Plain-text document sources:
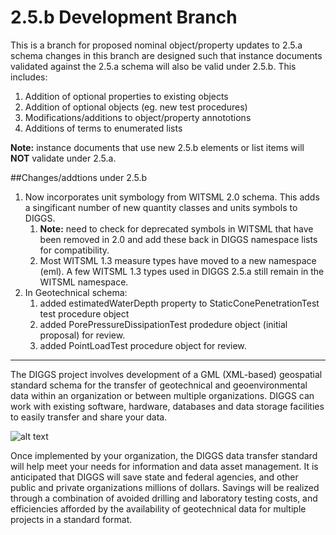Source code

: # 2.5.b Development Branch

This is a branch for proposed nominal object/property updates to 
2.5.a schema changes in this branch are designed such that 
instance documents validated against the 2.5.a schema will also be valid under 2.5.b. This
includes:

1. Addition of optional properties to existing objects
1. Addition of optional objects (eg. new test procedures)
1. Modifications/additions to object/property annototions
1. Additions of terms to enumerated lists

**Note:** instance documents that use new 2.5.b elements or list
items will **NOT** validate under 2.5.a.

##Changes/addtions under 2.5.b

1. Now incorporates unit symbology from WITSML 2.0 schema. This adds a singificant number of new quantity classes and units symbols to DIGGS.
    1. **Note:** need to check for deprecated symbols in WITSML that have been removed in 2.0 and add these back in DIGGS namespace lists for compatibility.
    1. Most WITSML 1.3 measure types have moved to a new namespace (eml). A few WITSML 1.3 types used in DIGGS 2.5.a still remain in the WITSML namespace.
1. In Geotechnical schema:
    1. added estimatedWaterDepth property to StaticConePenetrationTest test procedure object
    1. added PorePressureDissipationTest prodedure object (initial proposal) for review.
    1. added PointLoadTest procedure object for review.
    
---


The DIGGS project involves development of a GML (XML-based) geospatial standard schema for the transfer of geotechnical and geoenvironmental data within an organization or between multiple organizations.  DIGGS can work with existing software, hardware, databases and data storage facilities to easily transfer and share your data. 

![alt text](https://www.geoinstitute.org/sites/default/files/inline-images/DIGGS%20use%20case.png "DIGGSml Use Case Diagram")

Once implemented by your organization, the DIGGS data transfer standard will help meet your needs for information and data asset management.  It is anticipated that DIGGS will save state and federal agencies, and other public and private organizations millions of dollars.  Savings will be realized through a combination of avoided drilling and laboratory testing costs, and efficiencies afforded by the availability of geotechnical data for multiple projects in a standard format. 
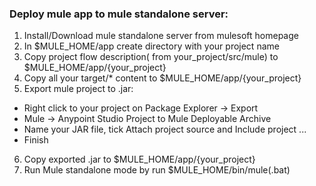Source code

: ### Deploy mule app to mule standalone server:
1. Install/Download mule standalone server from mulesoft homepage
2. In $MULE_HOME/app create directory with your project name
3. Copy project flow description( from your_project/src/mule) to $MULE_HOME/app/{your_project}
4. Copy all your target/* content to $MULE_HOME/app/{your_project}
5. Export mule project to .jar:
- Right click to your project on Package Explorer -> Export
- Mule -> Anypoint Studio Project to Mule Deployable Archive
- Name your JAR file, tick Attach project source and Include project ...
- Finish
6. Copy exported .jar to  $MULE_HOME/app/{your_project}
7. Run Mule standalone mode by  run $MULE_HOME/bin/mule(.bat)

### What you are asked to do
Go through the entries above and copy out every line that includes the word "existing".

### Result for this task
1. Addition of optional properties to existing objects
The DIGGS project involves development of a GML (XML-based) geospatial standard schema for the transfer of geotechnical and geoenvironmental data within an organization or between multiple organizations.  DIGGS can work with existing software, hardware, databases and data storage facilities to easily transfer and share your data. 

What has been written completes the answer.